Si la posesión de armas de destrucción masiva fuera razón suficiente para ser castigado con una guerra, los primeros «estados delincuentes» que merecerían ser penados serían los EE.UU., Rusia, Gran Bretaña, Francia, y los otros miembros del exclusivo club nuclear. De ellos hay certeza que las poseen y utilizan.

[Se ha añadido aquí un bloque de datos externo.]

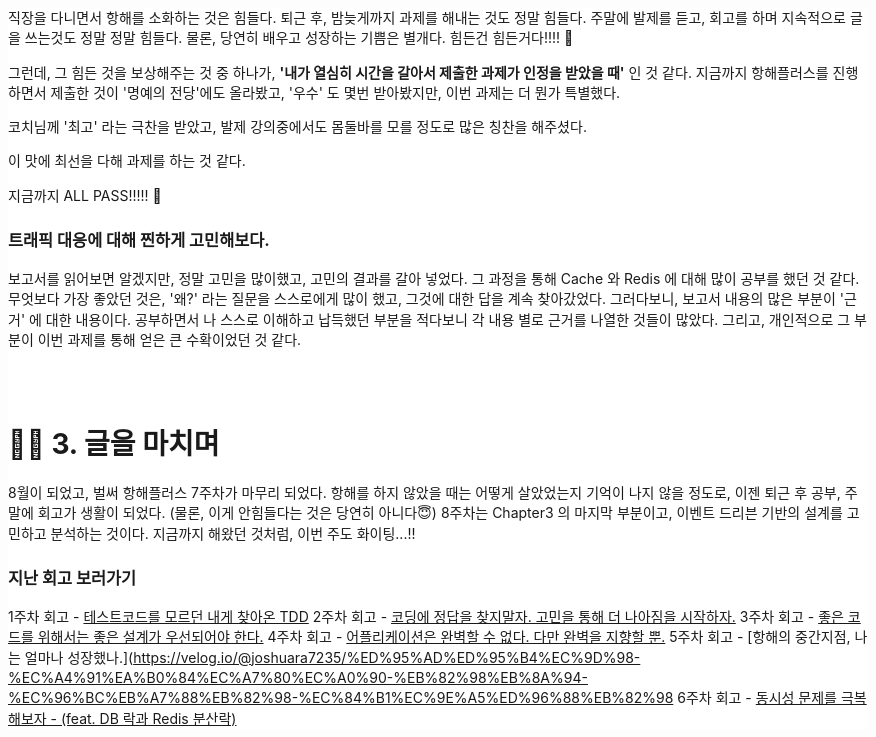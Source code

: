 직장을 다니면서 항해를 소화하는 것은 힘들다.
퇴근 후, 밤늦게까지 과제를 해내는 것도 정말 힘들다.
주말에 발제를 듣고, 회고를 하며 지속적으로 글을 쓰는것도 정말 정말 힘들다.
물론, 당연히 배우고 성장하는 기쁨은 별개다.
힘든건 힘든거다!!!! 🤮

그런데, 그 힘든 것을 보상해주는 것 중 하나가, **'내가 열심히 시간을 갈아서 제출한 과제가 인정을 받았을 때'** 인 것 같다.
지금까지 항해플러스를 진행하면서 제출한 것이 '명예의 전당'에도 올라봤고, '우수' 도 몇번 받아봤지만,
이번 과제는 더 뭔가 특별했다.

코치님께 '최고' 라는 극찬을 받았고, 발제 강의중에서도 몸둘바를 모를 정도로 많은 칭찬을 해주셨다.

이 맛에 최선을 다해 과제를 하는 것 같다.

지금까지 ALL PASS!!!!! 🥳


### 트래픽 대응에 대해 찐하게 고민해보다.

보고서를 읽어보면 알겠지만, 정말 고민을 많이했고, 고민의 결과를 갈아 넣었다.
그 과정을 통해 Cache 와 Redis 에 대해 많이 공부를 했던 것 같다.
무엇보다 가장 좋았던 것은, '왜?' 라는 질문을 스스로에게 많이 했고, 그것에 대한 답을 계속 찾아갔었다.
그러다보니, 보고서 내용의 많은 부분이 '근거' 에 대한 내용이다.
공부하면서 나 스스로 이해하고 납득했던 부분을 적다보니 각 내용 별로 근거를 나열한 것들이 많았다.
그리고, 개인적으로 그 부분이 이번 과제를 통해 얻은 큰 수확이었던 것 같다.




<br>


# 🙏🏻 3. 글을 마치며

8월이 되었고, 벌써 항해플러스 7주차가 마무리 되었다.
항해를 하지 않았을 때는 어떻게 살았었는지 기억이 나지 않을 정도로, 이젠 퇴근 후 공부, 주말에 회고가 생활이 되었다.
(물론, 이게 안힘들다는 것은 당연히 아니다😇)
8주차는 Chapter3 의 마지막 부분이고, 이벤트 드리븐 기반의 설계를 고민하고 분석하는 것이다.
지금까지 해왔던 것처럼, 이번 주도 화이팅...!!



### 지난 회고 보러가기
1주차 회고 - [테스트코드를 모르던 내게 찾아온 TDD](https://velog.io/@joshuara7235/%ED%85%8C%EC%8A%A4%ED%8A%B8%EC%BD%94%EB%93%9C%EB%A5%BC-%EB%AA%A8%EB%A5%B4%EB%8D%98-%EB%82%B4%EA%B2%8C-%EC%B0%BE%EC%95%84%EC%98%A8-TDD)
2주차 회고 - [코딩에 정답을 찾지말자. 고민을 통해 더 나아짐을 시작하자.](https://velog.io/@joshuara7235/%EC%BD%94%EB%94%A9%EC%97%90-%EC%A0%95%EB%8B%B5%EC%9D%84-%EC%B0%BE%EC%A7%80%EB%A7%90%EC%9E%90.-%EA%B3%A0%EB%AF%BC%EC%9D%84-%ED%86%B5%ED%95%B4-%EB%8D%94-%EB%82%98%EC%95%84%EC%A7%90%EC%9D%84-%EC%8B%9C%EC%9E%91%ED%95%98%EC%9E%90)
3주차 회고 - [좋은 코드를 위해서는 좋은 설계가 우선되어야 한다.](https://velog.io/@joshuara7235/%EC%A2%8B%EC%9D%80-%EC%BD%94%EB%93%9C%EB%A5%BC-%EC%9C%84%ED%95%B4%EC%84%9C%EB%8A%94-%EC%A2%8B%EC%9D%80-%EC%84%A4%EA%B3%84%EA%B0%80-%EC%9A%B0%EC%84%A0%EB%90%98%EC%96%B4%EC%95%BC-%ED%95%9C%EB%8B%A4)
4주차 회고 - [어플리케이션은 완벽할 수 없다. 다만 완벽을 지향할 뿐.](https://velog.io/@joshuara7235/%EC%96%B4%ED%94%8C%EB%A6%AC%EC%BC%80%EC%9D%B4%EC%85%98%EC%9D%80-%EC%99%84%EB%B2%BD%ED%95%A0-%EC%88%98-%EC%97%86%EB%8B%A4.-%EB%8B%A4%EB%A7%8C-%EC%99%84%EB%B2%BD%EC%9D%84-%EC%A7%80%ED%96%A5%ED%95%A0-%EB%BF%90)
5주차 회고 - [항해의 중간지점, 나는 얼마나 성장했나.](https://velog.io/@joshuara7235/%ED%95%AD%ED%95%B4%EC%9D%98-%EC%A4%91%EA%B0%84%EC%A7%80%EC%A0%90-%EB%82%98%EB%8A%94-%EC%96%BC%EB%A7%88%EB%82%98-%EC%84%B1%EC%9E%A5%ED%96%88%EB%82%98
6주차 회고 - [동시성 문제를 극복해보자 - (feat. DB 락과 Redis 분산락)](https://velog.io/@joshuara7235/%EB%8F%99%EC%8B%9C%EC%84%B1-%EB%AC%B8%EC%A0%9C%EB%A5%BC-%EA%B7%B9%EB%B3%B5%ED%95%B4%EB%B3%B4%EC%9E%90-feat-DB-%EB%9D%BD%EA%B3%BC-Redis-%EB%B6%84%EC%82%B0%EB%9D%BD)
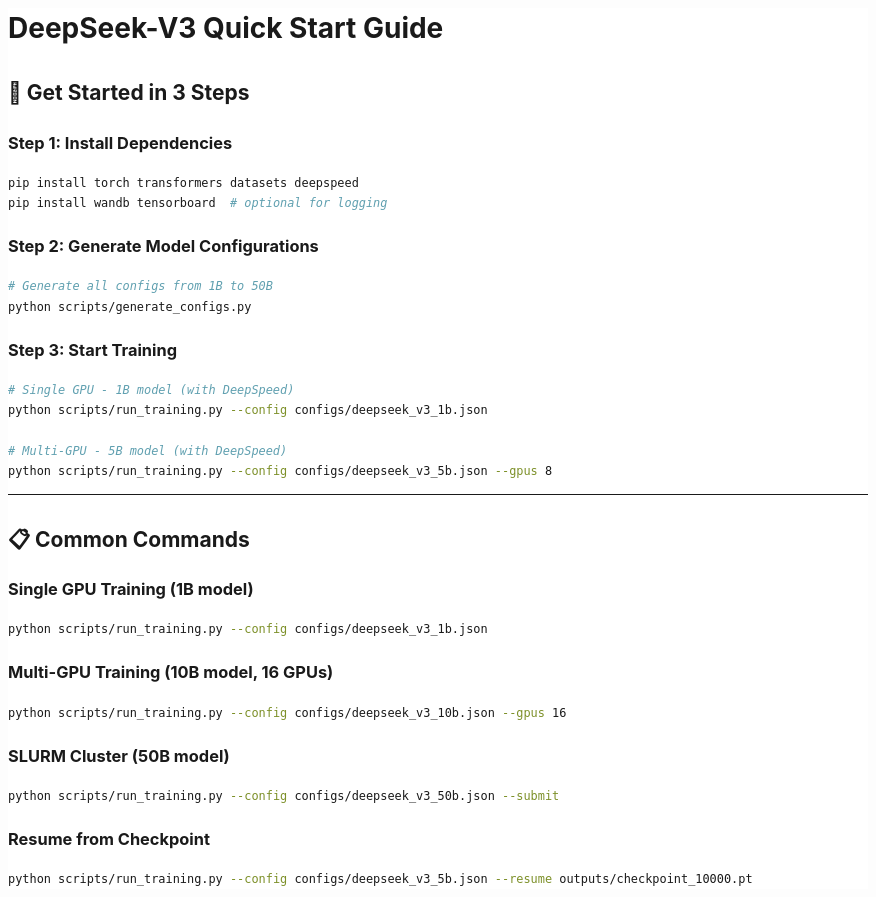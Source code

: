 # DeepSeek-V3 Quick Start Guide

## 🚀 Get Started in 3 Steps

### Step 1: Install Dependencies

```bash
pip install torch transformers datasets deepspeed
pip install wandb tensorboard  # optional for logging
```

### Step 2: Generate Model Configurations

```bash
# Generate all configs from 1B to 50B
python scripts/generate_configs.py
```

### Step 3: Start Training

```bash
# Single GPU - 1B model (with DeepSpeed)
python scripts/run_training.py --config configs/deepseek_v3_1b.json

# Multi-GPU - 5B model (with DeepSpeed)
python scripts/run_training.py --config configs/deepseek_v3_5b.json --gpus 8
```

---

## 📋 Common Commands

### Single GPU Training (1B model)
```bash
python scripts/run_training.py --config configs/deepseek_v3_1b.json
```

### Multi-GPU Training (10B model, 16 GPUs)
```bash
python scripts/run_training.py --config configs/deepseek_v3_10b.json --gpus 16
```

### SLURM Cluster (50B model)
```bash
python scripts/run_training.py --config configs/deepseek_v3_50b.json --submit
```

### Resume from Checkpoint
```bash
python scripts/run_training.py --config configs/deepseek_v3_5b.json --resume outputs/checkpoint_10000.pt
```
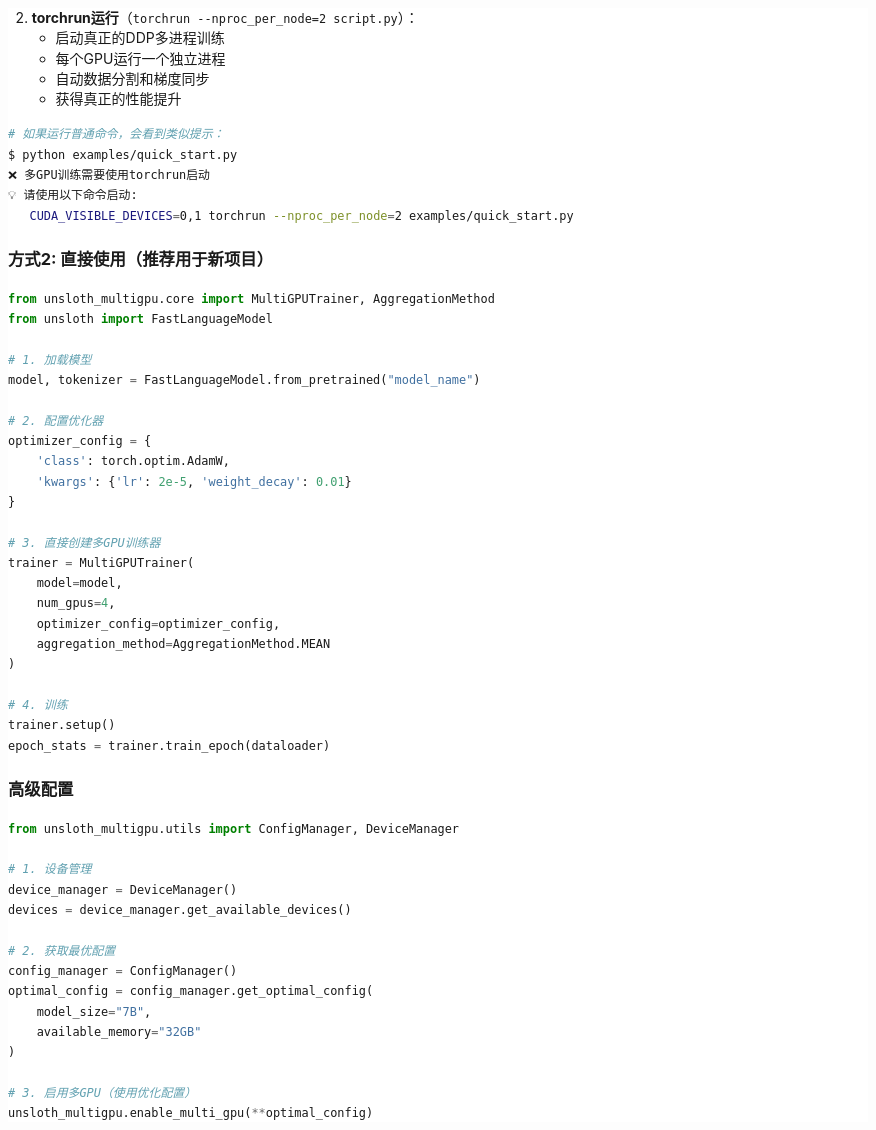 2. **torchrun运行**（`torchrun --nproc_per_node=2 script.py`）：
   - 启动真正的DDP多进程训练
   - 每个GPU运行一个独立进程
   - 自动数据分割和梯度同步
   - 获得真正的性能提升

```bash
# 如果运行普通命令，会看到类似提示：
$ python examples/quick_start.py
❌ 多GPU训练需要使用torchrun启动
💡 请使用以下命令启动:
   CUDA_VISIBLE_DEVICES=0,1 torchrun --nproc_per_node=2 examples/quick_start.py
```

### 方式2: 直接使用（推荐用于新项目）
```python
from unsloth_multigpu.core import MultiGPUTrainer, AggregationMethod
from unsloth import FastLanguageModel

# 1. 加载模型
model, tokenizer = FastLanguageModel.from_pretrained("model_name")

# 2. 配置优化器
optimizer_config = {
    'class': torch.optim.AdamW,
    'kwargs': {'lr': 2e-5, 'weight_decay': 0.01}
}

# 3. 直接创建多GPU训练器
trainer = MultiGPUTrainer(
    model=model,
    num_gpus=4,
    optimizer_config=optimizer_config,
    aggregation_method=AggregationMethod.MEAN
)

# 4. 训练
trainer.setup()
epoch_stats = trainer.train_epoch(dataloader)
```

### 高级配置
```python
from unsloth_multigpu.utils import ConfigManager, DeviceManager

# 1. 设备管理
device_manager = DeviceManager()
devices = device_manager.get_available_devices()

# 2. 获取最优配置
config_manager = ConfigManager()
optimal_config = config_manager.get_optimal_config(
    model_size="7B",
    available_memory="32GB"
)

# 3. 启用多GPU（使用优化配置）
unsloth_multigpu.enable_multi_gpu(**optimal_config)
```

En cuanto al requisito de autoridad competente, no existiendo una Autoridad temporal sobre todo el bien común universal con poder de castigar la injuria, es claro que el injusto agresor se pone, por su mismo crimen, en inferioridad y dependencia respecto de la víctima inocente a la que agredió [10] Por ello, la República injuriada adquiere autoridad para repeler el ataque y vengar la injuria. O sea que no hay autoridad competente para hacer la guerra defensiva, si previamente no se ha sufrido agresión injustificada, de parte del enemigo.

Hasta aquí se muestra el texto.